Curator: Ali Akay
Artists: M/M
When the viewer enters the exhibition space, he passes through the moment of a dream–through holes that admit him–and swaying this way and that, he traverses one space to the next. The exhibition’s disposition shows us the present and past-tense relationship between that which is going on in the street and that which is on the stage. On the one hand what we have here is an observing of a “memory action” which emerges from within the past and which transcends social and artistic givens; on the other, the walls are full of artistic propositions that might provide an accurate prospect as to the future. The principle of hope receives its impetus from this heterogeneous relationship.

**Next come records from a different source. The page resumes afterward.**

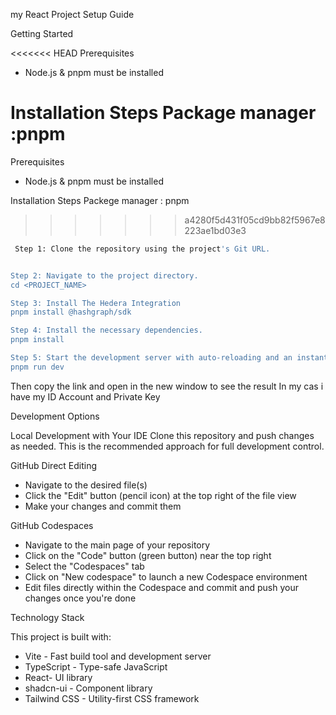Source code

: my React Project Setup Guide

Getting Started

<<<<<<< HEAD
Prerequisites

- Node.js & pnpm must be installed

Installation Steps
Package manager :pnpm
=======
 Prerequisites
- Node.js & pnpm must be installed 

Installation Steps
Packege manager : pnpm
>>>>>>> a4280f5d431f05cd9bb82f5967e8223ae1bd03e3

```sh
 Step 1: Clone the repository using the project's Git URL.


Step 2: Navigate to the project directory.
cd <PROJECT_NAME>

Step 3: Install The Hedera Integration
pnpm install @hashgraph/sdk

Step 4: Install the necessary dependencies.
pnpm install

Step 5: Start the development server with auto-reloading and an instant preview.
pnpm run dev
```

Then copy the link and open in the new window to see the result
In my cas i have my ID Account and Private Key

Development Options

Local Development with Your IDE
Clone this repository and push changes as needed. This is the recommended approach for full development control.

GitHub Direct Editing

- Navigate to the desired file(s)
- Click the "Edit" button (pencil icon) at the top right of the file view
- Make your changes and commit them

GitHub Codespaces

- Navigate to the main page of your repository
- Click on the "Code" button (green button) near the top right
- Select the "Codespaces" tab
- Click on "New codespace" to launch a new Codespace environment
- Edit files directly within the Codespace and commit and push your changes once you're done

Technology Stack

This project is built with:

- Vite - Fast build tool and development server
- TypeScript - Type-safe JavaScript
- React- UI library
- shadcn-ui - Component library
- Tailwind CSS - Utility-first CSS framework

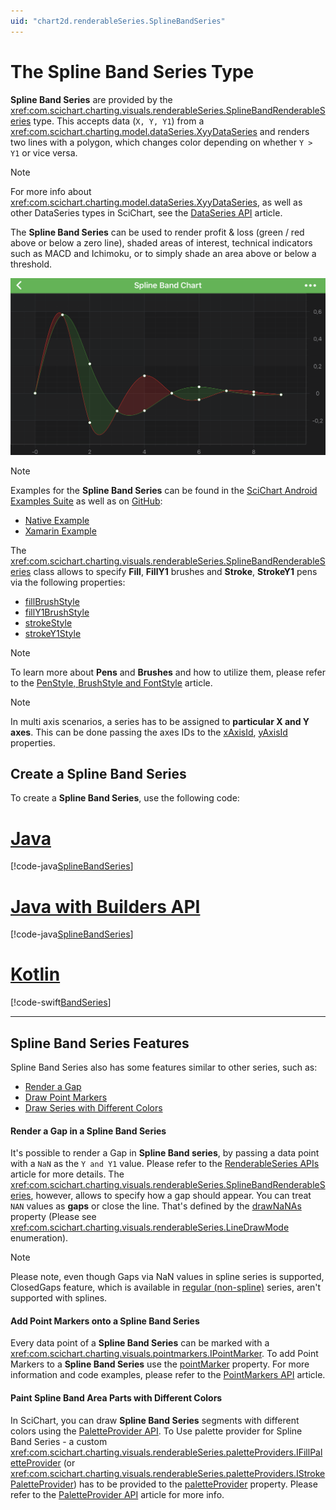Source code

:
 ```yaml
---
uid: "chart2d.renderableSeries.SplineBandSeries"
---
```


# The Spline Band Series Type
**Spline Band Series** are provided by the <xref:com.scichart.charting.visuals.renderableSeries.SplineBandRenderableSeries> type. This accepts data (`X, Y, Y1`) from a <xref:com.scichart.charting.model.dataSeries.XyyDataSeries> and renders two lines with a polygon, which changes color depending on whether `Y > Y1` or vice versa.

> [!NOTE] 
> For more info about <xref:com.scichart.charting.model.dataSeries.XyyDataSeries>, as well as other DataSeries types in SciChart, see the [DataSeries API](xref:chart2d.DataSeriesAPIs) article.

The **Spline Band Series** can be used to render profit & loss (green / red above or below a zero line), shaded areas of interest, technical indicators such as MACD and Ichimoku, or to simply shade an area above or below a threshold.

![Spline Band Series Type](images/spline-band-chart.png)

> [!NOTE]
> Examples for the **Spline Band Series** can be found in the [SciChart Android Examples Suite](https://www.scichart.com/examples/android-chart/) as well as on [GitHub](https://github.com/ABTSoftware/SciChart.Android.Examples):
> - [Native Example](https://www.scichart.com/example/android-spline-band-chart/)
> - [Xamarin Example](https://www.scichart.com/example/xamarin-spline-band-chart/)

The <xref:com.scichart.charting.visuals.renderableSeries.SplineBandRenderableSeries> class allows to specify **Fill**, **FillY1** brushes and **Stroke**, **StrokeY1** pens via the following properties:
- [fillBrushStyle](xref:com.scichart.charting.visuals.renderableSeries.BaseBandRenderableSeries.setFillBrushStyle(com.scichart.drawing.common.BrushStyle))
- [fillY1BrushStyle](xref:com.scichart.charting.visuals.renderableSeries.BaseBandRenderableSeries.setFillY1BrushStyle(com.scichart.drawing.common.BrushStyle))
- [strokeStyle](xref:com.scichart.charting.visuals.renderableSeries.BaseRenderableSeries.setStrokeStyle(com.scichart.drawing.common.PenStyle))
- [strokeY1Style](xref:com.scichart.charting.visuals.renderableSeries.BaseBandRenderableSeries.setStrokeY1Style(com.scichart.drawing.common.PenStyle))

> [!NOTE] 
> To learn more about **Pens** and **Brushes** and how to utilize them, please refer to the [PenStyle, BrushStyle and FontStyle](xref:stylingAndTheming.PenStyleBrushStyleAndFontStyle) article.

> [!NOTE] 
> In multi axis scenarios, a series has to be assigned to **particular X and Y axes**. This can be done passing the axes IDs to the [xAxisId](xref:com.scichart.charting.visuals.renderableSeries.IRenderableSeries.setXAxisId(java.lang.String)), [yAxisId](xref:com.scichart.charting.visuals.renderableSeries.IRenderableSeries.setYAxisId(java.lang.String)) properties.

## Create a Spline Band Series
To create a **Spline Band Series**, use the following code:

# [Java](#tab/java)
[!code-java[SplineBandSeries](../../../samples/sandbox/app/src/main/java/com/scichart/docsandbox/examples/java/series2d/SplineBandSeries2D.java#Example)]
# [Java with Builders API](#tab/javaBuilder)
[!code-java[SplineBandSeries](../../../samples/sandbox/app/src/main/java/com/scichart/docsandbox/examples/javaBuilder/series2d/SplineBandSeries2D.java#Example)]
# [Kotlin](#tab/kotlin)
[!code-swift[BandSeries](../../../samples/sandbox/app/src/main/java/com/scichart/docsandbox/examples/kotlin/series2d/SplineBandSeries2D.kt#Example)]
***

## Spline Band Series Features
Spline Band Series also has some features similar to other series, such as:
- [Render a Gap](#render-a-gap-in-a-spline-band-series)
- [Draw Point Markers](#add-point-markers-onto-a-spline-band-series)
- [Draw Series with Different Colors](#paint-spline-band-area-parts-with-different-colors)

#### Render a Gap in a Spline Band Series
It's possible to render a Gap in **Spline Band series**, by passing a data point with a `NaN` as the `Y and Y1` value. Please refer to the [RenderableSeries APIs](xref:chart2d.2DChartTypes#adding-a-gap-onto-a-renderableseries) article for more details. The <xref:com.scichart.charting.visuals.renderableSeries.SplineBandRenderableSeries>, however, allows to specify how a gap should appear. You can treat `NAN` values as **gaps** or close the line. That's defined by the [drawNaNAs](xref:com.scichart.charting.visuals.renderableSeries.BaseRenderableSeries.setDrawNaNAs(com.scichart.charting.visuals.renderableSeries.LineDrawMode)) property (Please see <xref:com.scichart.charting.visuals.renderableSeries.LineDrawMode> enumeration).

> [!NOTE] 
> Please note, even though Gaps via NaN values in spline series is supported, ClosedGaps feature, which is available in [regular (non-spline)](xref:chart2d.renderableSeries.BandSeries) series, aren't supported with splines.

#### Add Point Markers onto a Spline Band Series
Every data point of a **Spline Band Series** can be marked with a <xref:com.scichart.charting.visuals.pointmarkers.IPointMarker>. To add Point Markers to a **Spline Band Series** use the [pointMarker](xref:com.scichart.charting.visuals.renderableSeries.IRenderableSeries.setPointMarker(com.scichart.charting.visuals.pointmarkers.IPointMarker)) property. For more information and code examples, please refer to the [PointMarkers API](xref:chart2d.PointMarkerAPI) article.

#### Paint Spline Band Area Parts with Different Colors
In SciChart, you can draw **Spline Band Series** segments with different colors using the [PaletteProvider API](xref:chart2d.PaletteProviderAPI). 
To Use palette provider for Spline Band Series - a custom <xref:com.scichart.charting.visuals.renderableSeries.paletteProviders.IFillPaletteProvider> (or <xref:com.scichart.charting.visuals.renderableSeries.paletteProviders.IStrokePaletteProvider>) has to be provided to the [paletteProvider](xref:com.scichart.charting.visuals.renderableSeries.IRenderableSeries.setPaletteProvider(com.scichart.charting.visuals.renderableSeries.paletteProviders.IPaletteProvider)) property. Please refer to the [PaletteProvider API](xref:chart2d.PaletteProviderAPI) article for more info.
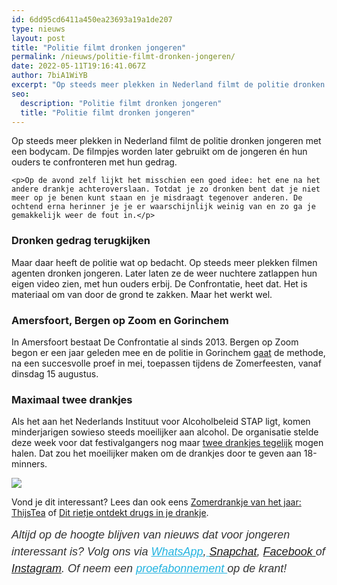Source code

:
 ```yaml
---
id: 6dd95cd6411a450ea23693a19a1de207
type: nieuws
layout: post
title: "Politie filmt dronken jongeren"
permalink: /nieuws/politie-filmt-dronken-jongeren/
date: 2022-05-11T19:16:41.067Z
author: 7biA1WiYB
excerpt: "Op steeds meer plekken in Nederland filmt de politie dronken jongeren met een bodycam. De filmpjes worden later gebruikt om de jongeren én hun ouders te confronteren met hun gedrag.  "
seo:
  description: "Politie filmt dronken jongeren"
  title: "Politie filmt dronken jongeren"
---
```

Op steeds meer plekken in Nederland filmt de politie dronken jongeren met een bodycam. De filmpjes worden later gebruikt om de jongeren én hun ouders te confronteren met hun gedrag.  

    <p>Op de avond zelf lijkt het misschien een goed idee: het ene na het andere drankje achteroverslaan. Totdat je zo dronken bent dat je niet meer op je benen kunt staan en je misdraagt tegenover anderen. De ochtend erna herinner je je er waarschijnlijk weinig van en zo ga je gemakkelijk weer de fout in.</p>
<h3>Dronken gedrag terugkijken</h3>
<p>Maar daar heeft de politie wat op bedacht. Op steeds meer plekken filmen agenten dronken jongeren. Later laten ze de weer nuchtere zatlappen hun eigen video zien, met hun ouders erbij. De Confrontatie, heet dat. Het is materiaal om van door de grond te zakken. Maar het werkt wel.</p>
<h3>Amersfoort, Bergen op Zoom en Gorinchem</h3>
<p>In Amersfoort bestaat De Confrontatie al sinds 2013. Bergen op Zoom begon er een jaar geleden mee en de politie in Gorinchem <a href="http://www.ad.nl/rivierenland/gorcumse-politie-gaat-dronken-jongeren-filmen~a864f3de/" target="_blank">gaat</a> de methode, na een succesvolle proef in mei, toepassen tijdens de Zomerfeesten, vanaf dinsdag 15 augustus.</p>
<h3>Maximaal twee drankjes</h3>
<p>Als het aan het Nederlands Instituut voor Alcoholbeleid STAP ligt, komen minderjarigen sowieso steeds moeilijker aan alcohol. De organisatie stelde deze week voor dat festivalgangers nog maar <a href="https://7dagen.netlify.app/nieuws/stiekem-biertje-op-festival-wordt-moeilijker" target="_blank">twee drankjes tegelijk</a> mogen halen. Dat zou het moeilijker maken om de drankjes door te geven aan 18-minners.</p>
<div class="kader">
<p><img class="kaderafbeelding" src="https://7dagen.netlify.app/sites/default/files/ff.png"></p>
<p>Vond je dit interessant? Lees dan ook eens <a href="https://7dagen.netlify.app/lifestyle/zomerdrankje-van-het-jaar-thijstea">Zomerdrankje van het jaar: ThijsTea</a> of <a href="https://7dagen.netlify.app/lifestyle-nieuws/dit-rietje-ontdekt-drugs-je-drankje">Dit rietje ontdekt drugs in je drankje</a>.</p>
<p><em style="box-sizing: inherit; color: rgb(51, 51, 51); font-family: &quot;PT Sans&quot;, sans-serif; font-size: 18px; line-height: 27px;">Altijd op de hoogte blijven van nieuws dat voor jongeren interessant is? Volg ons via </em><em style="box-sizing: inherit; color: rgb(34, 179, 224); transition: color 0.3s ease; font-family: &quot;PT Sans&quot;, sans-serif; font-size: 18px; line-height: 27px;"><a href="https://7dagen.netlify.app/whatsapp" style="box-sizing: inherit; color: rgb(34, 179, 224); transition: color 0.3s ease; font-family: &quot;PT Sans&quot;, sans-serif; font-size: 18px; line-height: 27px;">WhatsApp</a></em><em style="box-sizing: inherit; color: rgb(51, 51, 51); font-family: &quot;PT Sans&quot;, sans-serif; font-size: 18px; line-height: 27px;">,</em><em style="box-sizing: inherit; color: rgb(34, 179, 224); transition: color 0.3s ease; font-family: &quot;PT Sans&quot;, sans-serif; font-size: 18px; line-height: 27px;"><a href="https://7dagen.netlify.app/whatsapp" style="box-sizing: inherit; color: rgb(34, 179, 224); transition: color 0.3s ease; font-family: &quot;PT Sans&quot;, sans-serif; font-size: 18px; line-height: 27px;"> </a></em><em style="box-sizing: inherit; color: rgb(51, 51, 51); font-family: &quot;PT Sans&quot;, sans-serif; font-size: 18px; line-height: 27px;"><a href="https://www.snapchat.com/add/sevendaysnl">Snapchat</a>, <a href="https://www.facebook.com/7Daysnl?ref=bookmarks">Facebook </a>of <a href="https://instagram.com/7DAysnl/">Instagram</a>. Of </em><em style="box-sizing: inherit; color: rgb(51, 51, 51); font-family: &quot;PT Sans&quot;, sans-serif; font-size: 18px; line-height: 27px;">neem een </em><a href="https://abonneren.sevendays.nl/abonneren/abonnementen/ae/artikel" style="box-sizing: inherit; color: rgb(34, 179, 224); transition: color 0.3s ease; font-family: &quot;PT Sans&quot;, sans-serif; font-size: 18px; line-height: 27px;"><em style="box-sizing: inherit;">proefabonnement </em></a><em style="box-sizing: inherit; color: rgb(51, 51, 51); font-family: &quot;PT Sans&quot;, sans-serif; font-size: 18px; line-height: 27px;">op de krant!</em></p>
</div>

Hope is what is props up and is reverberated by “A Word Of Love”. In the midst of a lethargy brought on by a swiftness that inevitably must come to an end having reach its stopping-place, hope–just maybe–will render itself visible. Have we ever seen Hiroshima? Or imagined it?
M/M describes the exhibition thusly for us:
“This is a reflection on the graphic reaction to the “Utopia Station” exhibition, a project undertaken by Molly Nesbit, Hans-Ulrich Obrist, and Rikrit Travanija at the 2003 Venice Biennial on the subject of Marguerite Duras’s Hiroshima Mon Amour and La Pluie d'été. The two installations consisting of 41 wood-and-metal stools traverse and parse a rhythmic arrangement of drawings and writings “Just Like an Ant Walking On the Edge of the Visible”. Surrounded by all the clamor that is informed by a hidden balance, the viewer will recall that at Hiroshima no one saw it coming either.”